Sonny & Cher Live, Rolling Stone, February 3, 1972
We'll start with the John Mendelsohn review. He wrote such scathing reviews Rolling Stone once commented he would have even given God a bad review. He was a fan of the Kinks and David Bowie and he hated Led Zeppelin.
Like the recently departed Orson Bean (who was once blacklisted as a Communist but later became a right-wing extremist…he influenced and his daughter married Andrew Breitbart) and similarly (although less extremely) Sonny Bono, Mendelsohn went from being a liberal kid to embracing extreme conservatism late in life.
Singling Sonny out for losing his hippie cred as a Republican seems unfair in this context.

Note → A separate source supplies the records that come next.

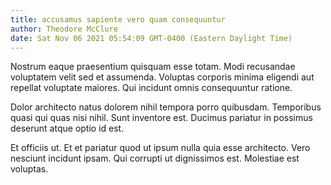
 ```yaml
---
title: accusamus sapiente vero quam consequuntur
author: Theodore McClure
date: Sat Nov 06 2021 05:54:09 GMT-0400 (Eastern Daylight Time)
---
```

Nostrum eaque praesentium quisquam esse totam. Modi recusandae voluptatem velit sed et assumenda. Voluptas corporis minima eligendi aut repellat voluptate maiores. Qui incidunt omnis consequuntur ratione.

 Dolor architecto natus dolorem nihil tempora porro quibusdam. Temporibus quasi qui quas nisi nihil. Sunt inventore est. Ducimus pariatur in possimus deserunt atque optio id est.

 Et officiis ut. Et et pariatur quod ut ipsum nulla quia esse architecto. Vero nesciunt incidunt ipsam. Qui corrupti ut dignissimos est. Molestiae est voluptas.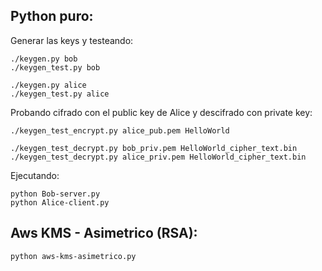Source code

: ## Python puro:
Generar las keys y testeando:
```
./keygen.py bob
./keygen_test.py bob

./keygen.py alice
./keygen_test.py alice
```

Probando cifrado con el public key de Alice y descifrado con private key:
```
./keygen_test_encrypt.py alice_pub.pem HelloWorld

./keygen_test_decrypt.py bob_priv.pem HelloWorld_cipher_text.bin
./keygen_test_decrypt.py alice_priv.pem HelloWorld_cipher_text.bin
```

Ejecutando:
```
python Bob-server.py
python Alice-client.py
```

## Aws KMS - Asimetrico (RSA):
```
python aws-kms-asimetrico.py
```

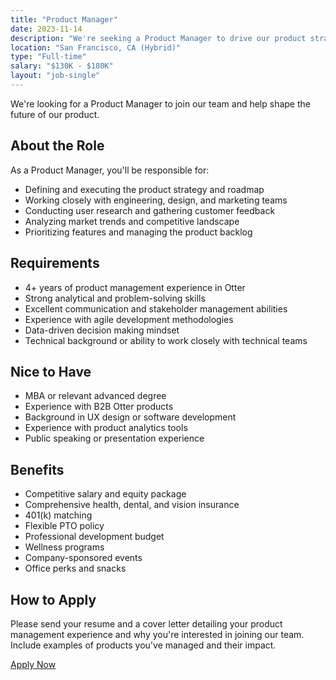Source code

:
 ```yaml
---
title: "Product Manager"
date: 2023-11-14
description: "We're seeking a Product Manager to drive our product strategy and roadmap"
location: "San Francisco, CA (Hybrid)"
type: "Full-time"
salary: "$130K - $180K"
layout: "job-single"
---
```


We're looking for a Product Manager to join our team and help shape the future of our product.

## About the Role

As a Product Manager, you'll be responsible for:

- Defining and executing the product strategy and roadmap
- Working closely with engineering, design, and marketing teams
- Conducting user research and gathering customer feedback
- Analyzing market trends and competitive landscape
- Prioritizing features and managing the product backlog

## Requirements

- 4+ years of product management experience in Otter
- Strong analytical and problem-solving skills
- Excellent communication and stakeholder management abilities
- Experience with agile development methodologies
- Data-driven decision making mindset
- Technical background or ability to work closely with technical teams

## Nice to Have

- MBA or relevant advanced degree
- Experience with B2B Otter products
- Background in UX design or software development
- Experience with product analytics tools
- Public speaking or presentation experience

## Benefits

- Competitive salary and equity package
- Comprehensive health, dental, and vision insurance
- 401(k) matching
- Flexible PTO policy
- Professional development budget
- Wellness programs
- Company-sponsored events
- Office perks and snacks

## How to Apply

Please send your resume and a cover letter detailing your product management experience and why you're interested in joining our team. Include examples of products you've managed and their impact.

[Apply Now](mailto:careers@example.com)
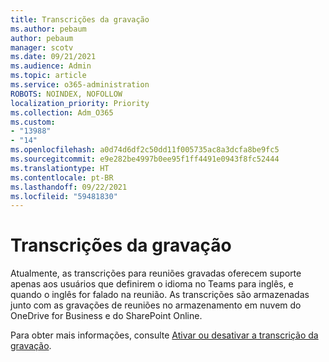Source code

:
 ```yaml
---
title: Transcrições da gravação
ms.author: pebaum
author: pebaum
manager: scotv
ms.date: 09/21/2021
ms.audience: Admin
ms.topic: article
ms.service: o365-administration
ROBOTS: NOINDEX, NOFOLLOW
localization_priority: Priority
ms.collection: Adm_O365
ms.custom:
- "13988"
- "14"
ms.openlocfilehash: a0d74d6df2c50dd11f005735ac8a3dcfa8be9fc5
ms.sourcegitcommit: e9e282be4997b0ee95f1ff4491e0943f8fc52444
ms.translationtype: HT
ms.contentlocale: pt-BR
ms.lasthandoff: 09/22/2021
ms.locfileid: "59481830"
---
```

# <a name="recording-transcriptions"></a>Transcrições da gravação

Atualmente, as transcrições para reuniões gravadas oferecem suporte apenas aos usuários que definirem o idioma no Teams para inglês, e quando o inglês for falado na reunião. As transcrições são armazenadas junto com as gravações de reuniões no armazenamento em nuvem do OneDrive for Business e do SharePoint Online.

Para obter mais informações, consulte [Ativar ou desativar a transcrição da gravação](https://docs.microsoft.com/microsoftteams/cloud-recording#turn-on-or-turn-off-recording-transcription).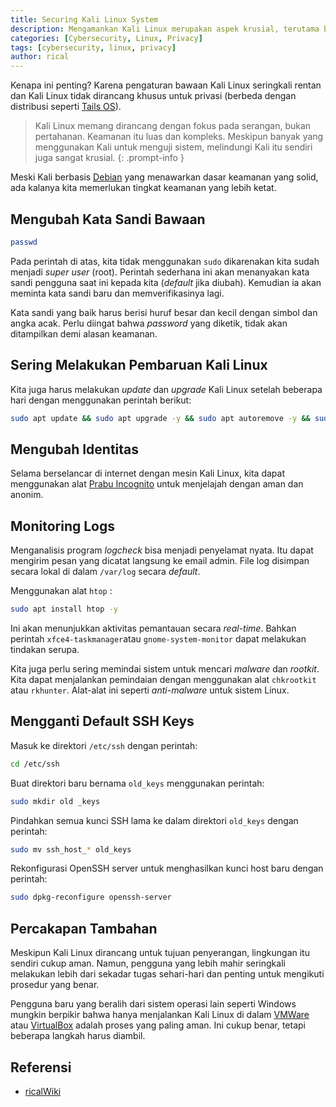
 ```yaml
---
title: Securing Kali Linux System
description: Mengamankan Kali Linux merupakan aspek krusial, terutama bagi para profesional yang rutin melakukan penetration testing. Keamanan sistem harus menjadi prioritas utama untuk memastikan efektivitas dan integritas aktivitas yang dilakukan.
categories: [Cybersecurity, Linux, Privacy]
tags: [cybersecurity, linux, privacy]
author: rical
---
```


Kenapa ini penting? Karena pengaturan bawaan Kali Linux seringkali rentan dan Kali Linux tidak dirancang khusus untuk privasi (berbeda dengan distribusi seperti [Tails OS](https://tails.net/)).

> Kali Linux memang dirancang dengan fokus pada serangan, bukan pertahanan. Keamanan itu luas dan kompleks. Meskipun banyak yang menggunakan Kali untuk menguji sistem, melindungi Kali itu sendiri juga sangat krusial.
{: .prompt-info }

Meski Kali berbasis [Debian](https://www.debian.org/) yang menawarkan dasar keamanan yang solid, ada kalanya kita memerlukan tingkat keamanan yang lebih ketat.

## Mengubah Kata Sandi Bawaan
```bash
passwd
```
Pada perintah di atas, kita tidak menggunakan `sudo` dikarenakan kita sudah menjadi *super user* (root). Perintah sederhana ini akan menanyakan kata sandi pengguna saat ini kepada kita (*default* jika diubah). Kemudian ia akan meminta kata sandi baru dan memverifikasinya lagi. 

Kata sandi yang baik harus berisi huruf besar dan kecil dengan simbol dan angka acak. Perlu diingat bahwa *password* yang diketik, tidak akan ditampilkan demi alasan keamanan.

## Sering Melakukan Pembaruan Kali Linux
Kita juga harus melakukan *update* dan *upgrade* Kali Linux setelah beberapa hari dengan menggunakan perintah berikut:
```bash
sudo apt update && sudo apt upgrade -y && sudo apt autoremove -y && sudo apt autoclean -y && sudo apt clean -y
```

## Mengubah Identitas
Selama berselancar di internet dengan mesin Kali Linux, kita dapat menggunakan alat [Prabu Incognito](https://ricaldocs.github.io/posts/prabu-incognito/) untuk menjelajah dengan aman dan anonim.

## Monitoring Logs
Menganalisis program *logcheck* bisa menjadi penyelamat nyata. Itu dapat mengirim pesan yang dicatat langsung ke email admin. File log disimpan secara lokal di dalam `/var/log` secara *default*.

Menggunakan alat `htop` :
```bash
sudo apt install htop -y 
```
Ini akan menunjukkan aktivitas pemantauan secara *real-time*. Bahkan perintah `xfce4-taskmanager`atau `gnome-system-monitor` dapat melakukan tindakan serupa.

Kita juga perlu sering memindai sistem untuk mencari *malware* dan *rootkit*. Kita dapat menjalankan pemindaian dengan menggunakan alat `chkrootkit` atau `rkhunter`. Alat-alat ini seperti *anti-malware* untuk sistem Linux.

## Mengganti Default SSH Keys
Masuk ke direktori `/etc/ssh` dengan perintah:
```bash
cd /etc/ssh
```

Buat direktori baru bernama `old_keys` menggunakan perintah:
```bash
sudo mkdir old _keys
```

Pindahkan semua kunci SSH lama ke dalam direktori `old_keys` dengan perintah:
```bash
sudo mv ssh_host_* old_keys
```

Rekonfigurasi OpenSSH server untuk menghasilkan kunci host baru dengan perintah:
```bash
sudo dpkg-reconfigure openssh-server
```

## Percakapan Tambahan
Meskipun Kali Linux dirancang untuk tujuan penyerangan, lingkungan itu sendiri cukup aman. Namun, pengguna yang lebih mahir seringkali melakukan lebih dari sekadar tugas sehari-hari dan penting untuk mengikuti prosedur yang benar. 

Pengguna baru yang beralih dari sistem operasi lain seperti Windows mungkin berpikir bahwa hanya menjalankan Kali Linux di dalam [VMWare](https://www.vmware.com/) atau [VirtualBox](https://www.virtualbox.org/) adalah proses yang paling aman. Ini cukup benar, tetapi beberapa langkah harus diambil.

## Referensi 
- [ricalWiki](https://risnandapascal.github.io/ricalwiki.html)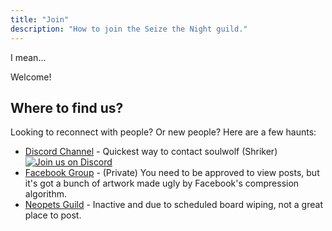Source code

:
 ```yaml
---
title: "Join"
description: "How to join the Seize the Night guild."
---
```


I mean...

Welcome!

## Where to find us?

Looking to reconnect with people? Or new people? Here are a few haunts:

* [Discord Channel](https://discord.gg/5awPT2s) - Quickest way to contact soulwolf (Shriker) [![Join us on Discord](https://img.shields.io/discord/140589809231069184?logo=discord)](https://discord.gg/5awPT2s)
* [Facebook Group](https://www.facebook.com/groups/seizethenightneopets) - (Private) You need to be approved to view posts, but it's got a bunch of artwork made ugly by Facebook's compression algorithm.
* [Neopets Guild](http://www.neopets.com/guilds/guild.phtml?id=171854) - Inactive and due to scheduled board wiping, not a great place to post.

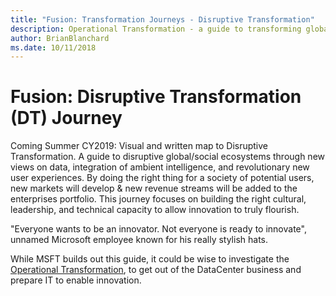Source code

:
```yaml
---
title: "Fusion: Transformation Journeys - Disruptive Transformation"
description: Operational Transformation - a guide to transforming global/social impact through the introduction of new models to data, ambient intelligence, and revolutionary new user experiences
author: BrianBlanchard
ms.date: 10/11/2018
---
```


# Fusion: Disruptive Transformation (DT) Journey

Coming Summer CY2019: Visual and written map to Disruptive Transformation. A guide to disruptive global/social ecosystems through new views on data, integration of ambient intelligence, and revolutionary new user experiences. By doing the right thing for a society of potential users, new markets will develop & new revenue streams will be added to the enterprises portfolio. This journey focuses on building the right cultural, leadership, and technical capacity to allow innovation to truly flourish.

"Everyone wants to be an innovator. Not everyone is ready to innovate", unnamed Microsoft employee known for his really stylish hats.

While MSFT builds out this guide, it could be wise to investigate the [Operational Transformation](operational-transformation/overview.md), to get out of the DataCenter business and prepare IT to enable innovation.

"I’m sure I’ll never understand why it’s become so fashionable to belittle Sonny & Cher, to blame everything from the dissolution of the Beatles to the scarcity of high-quality dope on the duo’s outgrowing its hippie image.
Granted that they’ve gone through some heavy changes since they practically single-handedly insinuated folk-rock into the American musical consciousness, that social-commentary material no longer accounts for the vast predominance of their repertoire, that they’ve discarded the floral bellbottoms and bobcat vests of yesteryear for mod formal attire, and that one is as likely to catch them in some swank hotel as in It’s Boss or a similar tween watering hole—granted all of this, they’re still essentially the same old Sonny & Cher, tight, topical, and together, for vivid evidence of which one need search no farther than their new “live” disc.
Not only are all their greatest protest numbers—“The Beat Goes On,” Laugh At Me,” “I Got You Babe,” and “What Now My Love”—all present, but at least a couple of them are accorded treatments nearly ten minutes long, over which duration the duo seek out and elucidate every tiniest emotional implication present in the words and music. So much for the preposterous allegation that Sonny & Cher have turned their backs on the counter-culture.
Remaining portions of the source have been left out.